Records shown
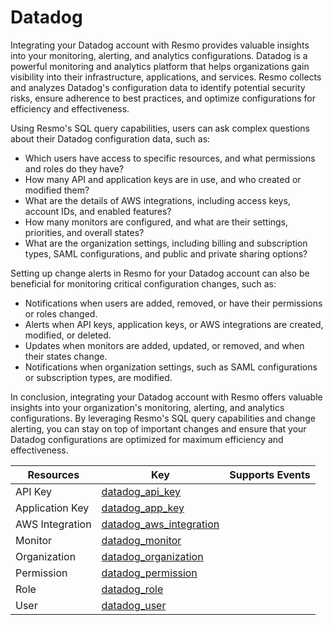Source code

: Datadog
=======
Integrating your Datadog account with Resmo provides valuable insights into your monitoring, alerting, and analytics configurations. Datadog is a powerful monitoring and analytics platform that helps organizations gain visibility into their infrastructure, applications, and services. Resmo collects and analyzes Datadog's configuration data to identify potential security risks, ensure adherence to best practices, and optimize configurations for efficiency and effectiveness.

Using Resmo's SQL query capabilities, users can ask complex questions about their Datadog configuration data, such as:

* Which users have access to specific resources, and what permissions and roles do they have?
* How many API and application keys are in use, and who created or modified them?
* What are the details of AWS integrations, including access keys, account IDs, and enabled features?
* How many monitors are configured, and what are their settings, priorities, and overall states?
* What are the organization settings, including billing and subscription types, SAML configurations, and public and private sharing options?

Setting up change alerts in Resmo for your Datadog account can also be beneficial for monitoring critical configuration changes, such as:

* Notifications when users are added, removed, or have their permissions or roles changed.
* Alerts when API keys, application keys, or AWS integrations are created, modified, or deleted.
* Updates when monitors are added, updated, or removed, and when their states change.
* Notifications when organization settings, such as SAML configurations or subscription types, are modified.

In conclusion, integrating your Datadog account with Resmo offers valuable insights into your organization's monitoring, alerting, and analytics configurations. By leveraging Resmo's SQL query capabilities and change alerting, you can stay on top of important changes and ensure that your Datadog configurations are optimized for maximum efficiency and effectiveness.

| **Resources**   | **Key**                                                   | **Supports Events** |
| --------------- | --------------------------------------------------------- | ------------------- |
| API Key         | [datadog\_api\_key](datadog\_api\_key.md)                 |                     |
| Application Key | [datadog\_app\_key](datadog\_app\_key.md)                 |                     |
| AWS Integration | [datadog\_aws\_integration](datadog\_aws\_integration.md) |                     |
| Monitor         | [datadog\_monitor](datadog\_monitor.md)                   |                     |
| Organization    | [datadog\_organization](datadog\_organization.md)         |                     |
| Permission      | [datadog\_permission](datadog\_permission.md)             |                     |
| Role            | [datadog\_role](datadog\_role.md)                         |                     |
| User            | [datadog\_user](datadog\_user.md)                         |                     |
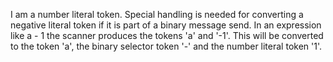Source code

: I am a number literal token. Special handling is needed for converting a negative literal token if it is part of a binary message send. In an expression likea - 1the scanner produces the tokens 'a' and '-1'. This will be converted to the token'a', the binary selector token '-' and the number literal token '1'.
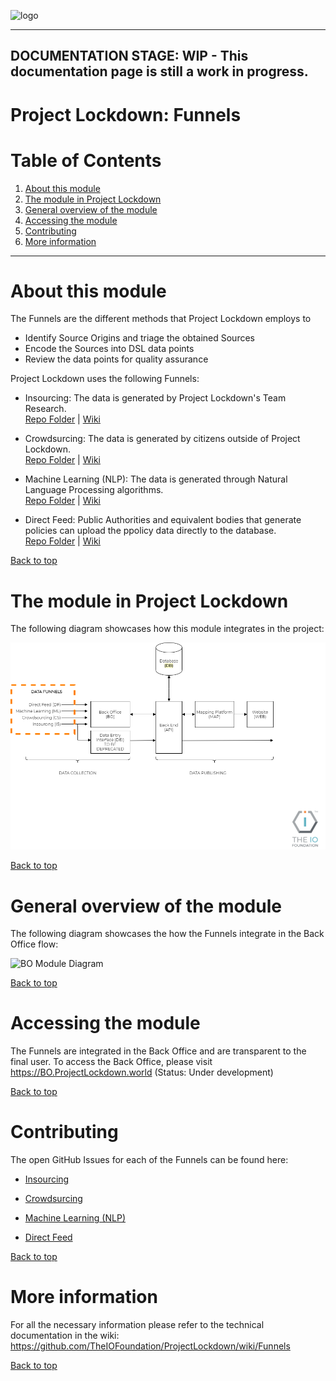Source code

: <a id="top"></a>
![logo](https://user-images.githubusercontent.com/9198668/85232285-68543380-b430-11ea-8353-1aafb79baf78.png)
***

## DOCUMENTATION STAGE: WIP - This documentation page is still a work in progress.

# Project Lockdown: Funnels

# Table of Contents
1. [About this module](#about-this-module)
2. [The module in Project Lockdown](#the-module-in-project-lockdown)
3. [General overview of the module](#general-overview-of-the-module)
4. [Accessing the module](#accessing-the-module)
5. [Contributing](#contributing)
6. [More information](#more-information)

***
 
# About this module

The Funnels are the different methods that Project Lockdown employs to
- Identify Source Origins and triage the obtained Sources
- Encode the Sources into DSL data points
- Review the data points for quality assurance

Project Lockdown uses the following Funnels:
- Insourcing: The data is generated by Project Lockdown's Team Research. <br/>
[Repo Folder](https://github.com/TheIOFoundation/ProjectLockdown/tree/master/Funnels/IS) | [Wiki](https://github.com/TheIOFoundation/ProjectLockdown/wiki/Insourcing)

- Crowdsurcing: The data is generated by citizens outside of Project Lockdown.  <br/>
[Repo Folder](https://github.com/TheIOFoundation/ProjectLockdown/tree/master/Funnels/CS) | [Wiki](https://github.com/TheIOFoundation/ProjectLockdown/wiki/Crowdsourcing)

- Machine Learning (NLP): The data is generated through Natural Language Processing algorithms.  <br/>
[Repo Folder](https://github.com/TheIOFoundation/ProjectLockdown/tree/master/Funnels/ML) | [Wiki](https://github.com/TheIOFoundation/ProjectLockdown/wiki/Machine-Learning-(NLP))

- Direct Feed: Public Authorities and equivalent bodies that generate policies can upload the ppolicy data directly to the database.  <br/>
[Repo Folder](https://github.com/TheIOFoundation/ProjectLockdown/tree/master/Funnels/DF) | [Wiki](https://github.com/TheIOFoundation/ProjectLockdown/wiki/Direct-Feed)

<a href="#top">Back to top</a>

# The module in Project Lockdown
The following diagram showcases how this module integrates in the project:

<img src="https://github.com/TheIOFoundation/ProjectLockdown/blob/master/docs/Diagrams/%5BTIOF%20PLD%5D%20Docs%20%5BP%5D%20General%20Modules%20Diagram%20Focus%20Funnels%20ENG%20v1.0.png" alt="Funnels in Project Lockdown general diagram" title="Funnels in Project Lockdown general diagram"/>

<a href="#top">Back to top</a>

# General overview of the module
The following diagram showcases the how the Funnels integrate in the Back Office flow:

<img src="https://github.com/TheIOFoundation/ProjectLockdown/blob/master/docs/Diagrams/%5BTIOF%20PLD%5D%20Docs%20%5BP%5D%20Diagram%20BO%20%2B%20Funnels%20ENG%20v1.0.png" alt="BO Module Diagram" title="BO Module Diagram"/>

<a href="#top">Back to top</a>

# Accessing the module
The Funnels are integrated in the Back Office and are transparent to the final user. To access the Back Office, please visit
https://BO.ProjectLockdown.world
(Status: Under development)

<a href="#top">Back to top</a>

# Contributing
The open GitHub Issues for each of the Funnels can be found here:

- [Insourcing](https://github.com/TheIOFoundation/ProjectLockdown/tree/master/Funnels/IS/Readme.md#Contributing)

- [Crowdsurcing](https://github.com/TheIOFoundation/ProjectLockdown/tree/master/Funnels/CS/Readme.md#Contributing)

- [Machine Learning (NLP)](https://github.com/TheIOFoundation/ProjectLockdown/tree/master/Funnels/ML/Readme.md#Contributing)

- [Direct Feed](https://github.com/TheIOFoundation/ProjectLockdown/tree/master/Funnels/DF/Readme.md#Contributing)

<a href="#top">Back to top</a>

# More information
For all the necessary information please refer to the technical documentation in the wiki:
https://github.com/TheIOFoundation/ProjectLockdown/wiki/Funnels

<a href="#top">Back to top</a>
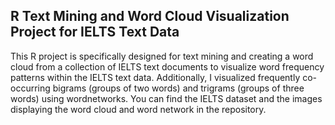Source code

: ## R Text Mining and Word Cloud Visualization Project for IELTS Text Data
This R project is specifically designed for text mining and creating a word cloud from a collection of IELTS text documents to visualize word frequency patterns within the IELTS text data.
Additionally, I visualized frequently co-occurring bigrams (groups of two words) and trigrams (groups of three words) using wordnetworks. 
You can find the IELTS dataset and the images displaying the word cloud and word network in the repository.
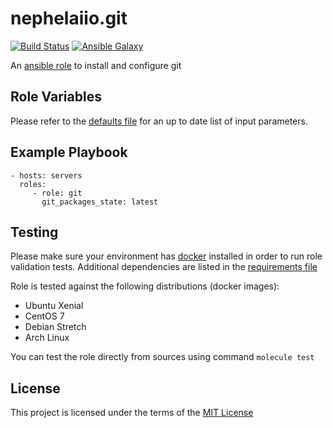 # nephelaiio.git

[![Build Status](https://travis-ci.org/nephelaiio/ansible-role-git.svg?branch=master)](https://travis-ci.org/nephelaiio/ansible-role-git)
[![Ansible Galaxy](http://img.shields.io/badge/ansible--galaxy-systemd--service-blue.svg)](https://galaxy.ansible.com/nephelaiio/git/)

An [ansible role](https://galaxy.ansible.com/nephelaiio/git) to install and configure git

## Role Variables

Please refer to the [defaults file](/defaults/main.yml) for an up to date list of input parameters.

## Example Playbook

    - hosts: servers
      roles:
         - role: git
           git_packages_state: latest

## Testing

Please make sure your environment has [docker](https://www.docker.com) installed in order to run role validation tests. Additional dependencies are listed in the [requirements file](/requirements.txt)

Role is tested against the following distributions (docker images):
  * Ubuntu Xenial
  * CentOS 7
  * Debian Stretch
  * Arch Linux

You can test the role directly from sources using command ` molecule test `

## License

This project is licensed under the terms of the [MIT License](/LICENSE)
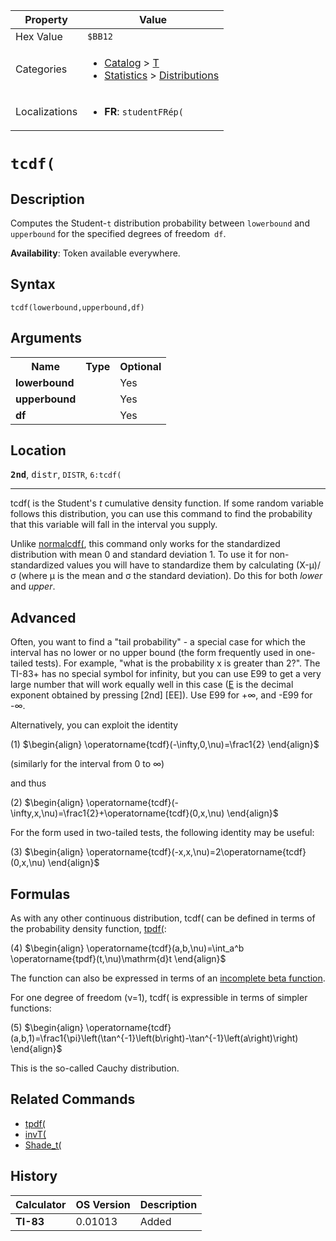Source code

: | Property      | Value |
|---------------|-------|
| Hex Value     | `$BB12`|
| Categories    | <ul><li>[Catalog](<../categories/Catalog.md>) > [T](<../categories/Catalog.md#T>)</li><li>[Statistics](<../categories/Statistics.md>) > [Distributions](<../categories/Statistics.md#Distributions>)</li></ul> |
| Localizations | <ul><li><b>FR</b>: `studentFRép(`</li></ul> |

# `tcdf(`

## Description
Computes the Student-`t` distribution probability between `lowerbound` and` upperbound` for the specified degrees of freedom` df`.


<b>Availability</b>: Token available everywhere.

## Syntax
`tcdf(lowerbound,upperbound,df)`

## Arguments
<table>
<tr><th>Name</th><th>Type</th><th>Optional</th></tr>

<tr><td><b>lowerbound</b></td><td></td><td>Yes</td></tr>

<tr><td><b>upperbound</b></td><td></td><td>Yes</td></tr>

<tr><td><b>df</b></td><td></td><td>Yes</td></tr>

</table>

## Location
<tt><kbd><b>2nd</b></kbd></tt>, <kbd>distr</kbd>, `DISTR`, `6:tcdf(`
<hr>

tcdf( is the Student's _t_ cumulative density function. If some random variable follows this distribution, you can use this command to find the probability that this variable will fall in the interval you supply.

Unlike [normalcdf(](/normalcdf), this command only works for the standardized distribution with mean 0 and standard deviation 1. To use it for non-standardized values you will have to standardize them by calculating (X-μ)/σ (where μ is the mean and σ the standard deviation). Do this for both _lower_ and _upper_.

## Advanced

Often, you want to find a "tail probability" - a special case for which the interval has no lower or no upper bound (the form frequently used in one-tailed tests). For example, "what is the probability x is greater than 2?". The TI-83+ has no special symbol for infinity, but you can use E99 to get a very large number that will work equally well in this case ([E](/e-ten) is the decimal exponent obtained by pressing [2nd] [EE]). Use E99 for +∞, and -E99 for -∞.

Alternatively, you can exploit the identity

(1) $`\begin{align} \operatorname{tcdf}(-\infty,0,\nu)=\frac1{2} \end{align}`$ 

(similarly for the interval from 0 to ∞)

and thus

(2) $`\begin{align} \operatorname{tcdf}(-\infty,x,\nu)=\frac1{2}+\operatorname{tcdf}(0,x,\nu) \end{align}`$ 

For the form used in two-tailed tests, the following identity may be useful:

(3) $`\begin{align} \operatorname{tcdf}(-x,x,\nu)=2\operatorname{tcdf}(0,x,\nu) \end{align}`$ 

## Formulas

As with any other continuous distribution, tcdf( can be defined in terms of the probability density function, [tpdf(](/tpdf):

(4) $`\begin{align} \operatorname{tcdf}(a,b,\nu)=\int_a^b \operatorname{tpdf}(t,\nu)\mathrm{d}t \end{align}`$ 

The function can also be expressed in terms of an [incomplete beta function](https://mathworld.wolfram.com/IncompleteBetaFunction.html).

For one degree of freedom (ν=1), tcdf( is expressible in terms of simpler functions:

(5) $`\begin{align} \operatorname{tcdf}(a,b,1)=\frac1{\pi}\left(\tan^{-1}\left(b\right)-\tan^{-1}\left(a\right)\right) \end{align}`$ 

This is the so-called Cauchy distribution.

## Related Commands

*   [tpdf(](/tpdf)
*   [invT(](/invt)
*   [Shade_t(](/shade-t)

## History
| Calculator | OS Version | Description |
|------------|------------|-------------|
| <b>TI-83</b> | 0.01013 | Added |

Problem
Lines containing the word "generated": copy every one of them from the records above.

Exercise answer
- Insourcing: The data is generated by Project Lockdown's Team Research. <br/>
- Crowdsurcing: The data is generated by citizens outside of Project Lockdown.  <br/>
- Machine Learning (NLP): The data is generated through Natural Language Processing algorithms.  <br/>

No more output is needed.